• **Dataset records**
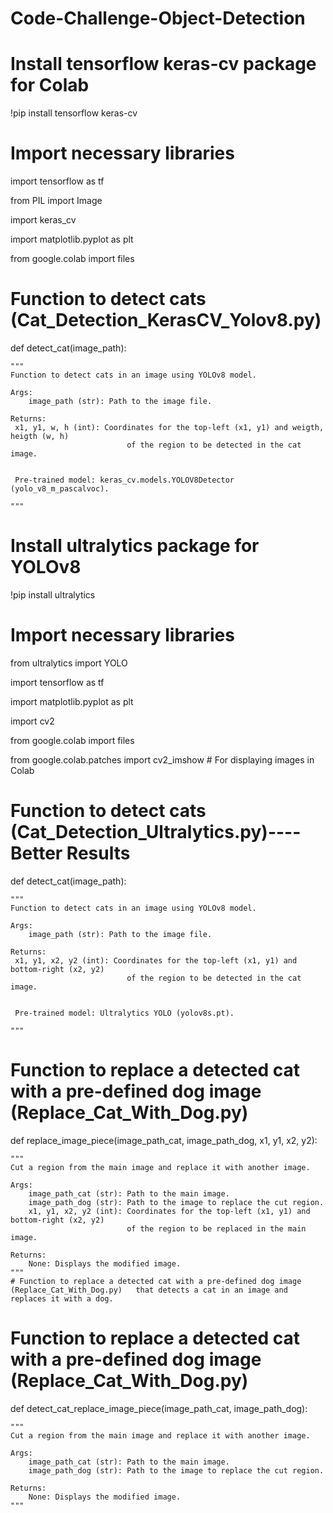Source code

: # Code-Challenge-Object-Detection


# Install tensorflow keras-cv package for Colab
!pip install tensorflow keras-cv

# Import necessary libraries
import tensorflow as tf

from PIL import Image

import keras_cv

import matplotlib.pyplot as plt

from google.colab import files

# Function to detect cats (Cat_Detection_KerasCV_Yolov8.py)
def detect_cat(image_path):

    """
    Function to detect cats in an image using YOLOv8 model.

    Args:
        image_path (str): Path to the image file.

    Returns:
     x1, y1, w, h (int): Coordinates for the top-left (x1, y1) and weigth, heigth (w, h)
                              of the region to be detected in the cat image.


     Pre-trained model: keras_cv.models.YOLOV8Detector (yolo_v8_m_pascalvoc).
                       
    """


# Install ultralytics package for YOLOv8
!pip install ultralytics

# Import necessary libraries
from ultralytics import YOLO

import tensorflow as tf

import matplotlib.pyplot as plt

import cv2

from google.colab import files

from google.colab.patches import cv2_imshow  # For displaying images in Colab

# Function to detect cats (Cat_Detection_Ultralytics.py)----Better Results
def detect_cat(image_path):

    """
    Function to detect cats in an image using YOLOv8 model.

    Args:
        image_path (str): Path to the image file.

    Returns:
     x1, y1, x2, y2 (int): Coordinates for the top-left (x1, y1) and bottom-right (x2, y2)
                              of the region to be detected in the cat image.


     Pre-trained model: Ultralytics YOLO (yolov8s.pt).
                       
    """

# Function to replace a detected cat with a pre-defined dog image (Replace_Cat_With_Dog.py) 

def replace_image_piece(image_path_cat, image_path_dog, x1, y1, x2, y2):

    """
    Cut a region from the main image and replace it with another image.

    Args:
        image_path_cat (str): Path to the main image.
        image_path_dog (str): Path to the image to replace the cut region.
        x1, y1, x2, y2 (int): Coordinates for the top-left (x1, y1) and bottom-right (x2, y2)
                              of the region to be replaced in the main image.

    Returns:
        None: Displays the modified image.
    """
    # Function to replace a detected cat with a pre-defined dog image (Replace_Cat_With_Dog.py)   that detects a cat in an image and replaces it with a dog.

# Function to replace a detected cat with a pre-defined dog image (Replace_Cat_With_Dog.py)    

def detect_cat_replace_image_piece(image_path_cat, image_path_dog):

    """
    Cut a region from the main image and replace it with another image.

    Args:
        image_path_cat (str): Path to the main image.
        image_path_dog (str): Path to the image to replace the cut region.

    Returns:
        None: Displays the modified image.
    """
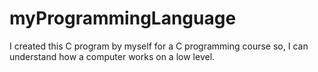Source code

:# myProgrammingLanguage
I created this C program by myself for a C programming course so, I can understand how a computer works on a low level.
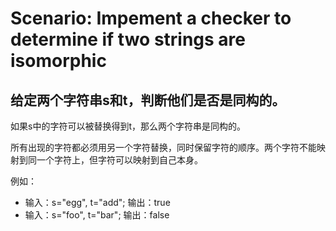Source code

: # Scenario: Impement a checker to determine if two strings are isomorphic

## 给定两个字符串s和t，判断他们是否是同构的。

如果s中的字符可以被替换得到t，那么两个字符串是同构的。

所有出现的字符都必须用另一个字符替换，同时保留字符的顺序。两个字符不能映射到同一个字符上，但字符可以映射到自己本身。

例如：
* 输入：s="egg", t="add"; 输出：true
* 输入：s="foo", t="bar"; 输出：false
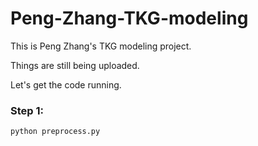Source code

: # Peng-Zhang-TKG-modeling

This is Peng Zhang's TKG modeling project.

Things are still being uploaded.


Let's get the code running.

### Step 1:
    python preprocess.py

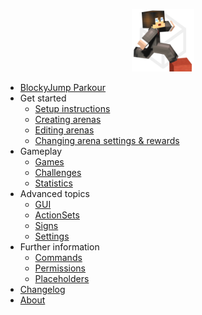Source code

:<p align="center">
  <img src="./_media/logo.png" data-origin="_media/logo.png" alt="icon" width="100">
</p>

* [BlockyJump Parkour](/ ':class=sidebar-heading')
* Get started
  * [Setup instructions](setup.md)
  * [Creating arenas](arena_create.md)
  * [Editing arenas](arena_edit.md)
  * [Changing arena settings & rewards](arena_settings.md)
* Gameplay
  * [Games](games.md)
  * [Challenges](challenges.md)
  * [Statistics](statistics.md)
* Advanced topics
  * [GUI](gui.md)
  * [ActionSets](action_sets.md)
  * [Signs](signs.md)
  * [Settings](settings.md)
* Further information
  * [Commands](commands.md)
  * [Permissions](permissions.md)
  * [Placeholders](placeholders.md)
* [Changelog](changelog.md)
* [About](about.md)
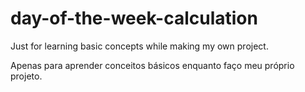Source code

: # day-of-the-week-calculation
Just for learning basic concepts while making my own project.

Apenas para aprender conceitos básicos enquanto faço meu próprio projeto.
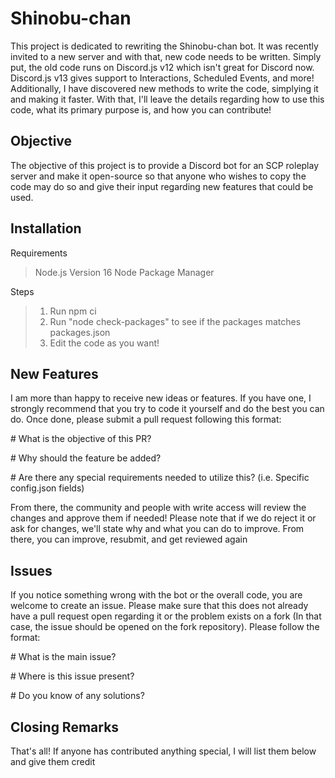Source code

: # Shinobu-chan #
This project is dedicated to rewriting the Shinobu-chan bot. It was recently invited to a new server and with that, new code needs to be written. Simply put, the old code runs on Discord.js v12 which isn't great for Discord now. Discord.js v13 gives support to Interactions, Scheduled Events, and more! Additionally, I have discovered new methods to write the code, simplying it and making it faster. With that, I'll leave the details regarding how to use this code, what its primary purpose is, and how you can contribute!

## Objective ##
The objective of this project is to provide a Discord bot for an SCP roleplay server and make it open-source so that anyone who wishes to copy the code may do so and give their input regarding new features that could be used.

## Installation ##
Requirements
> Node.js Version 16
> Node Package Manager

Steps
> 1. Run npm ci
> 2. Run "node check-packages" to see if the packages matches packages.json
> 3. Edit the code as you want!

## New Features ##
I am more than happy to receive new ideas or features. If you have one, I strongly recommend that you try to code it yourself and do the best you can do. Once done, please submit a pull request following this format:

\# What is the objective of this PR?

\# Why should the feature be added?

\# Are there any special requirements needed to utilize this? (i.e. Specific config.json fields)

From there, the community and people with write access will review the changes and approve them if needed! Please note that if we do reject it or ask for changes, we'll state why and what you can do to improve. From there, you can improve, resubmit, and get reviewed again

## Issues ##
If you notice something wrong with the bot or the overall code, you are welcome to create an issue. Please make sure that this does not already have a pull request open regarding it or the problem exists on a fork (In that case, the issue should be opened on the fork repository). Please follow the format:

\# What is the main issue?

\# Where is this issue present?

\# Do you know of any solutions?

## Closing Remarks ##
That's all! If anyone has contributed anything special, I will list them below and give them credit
--
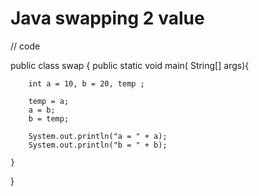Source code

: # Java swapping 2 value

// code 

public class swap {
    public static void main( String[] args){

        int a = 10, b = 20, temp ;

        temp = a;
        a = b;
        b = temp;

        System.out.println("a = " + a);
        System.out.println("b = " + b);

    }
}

• **Work item**
Say how many of the lines above include the word "Function", giving the figure alone.

• **Solved exercise**
7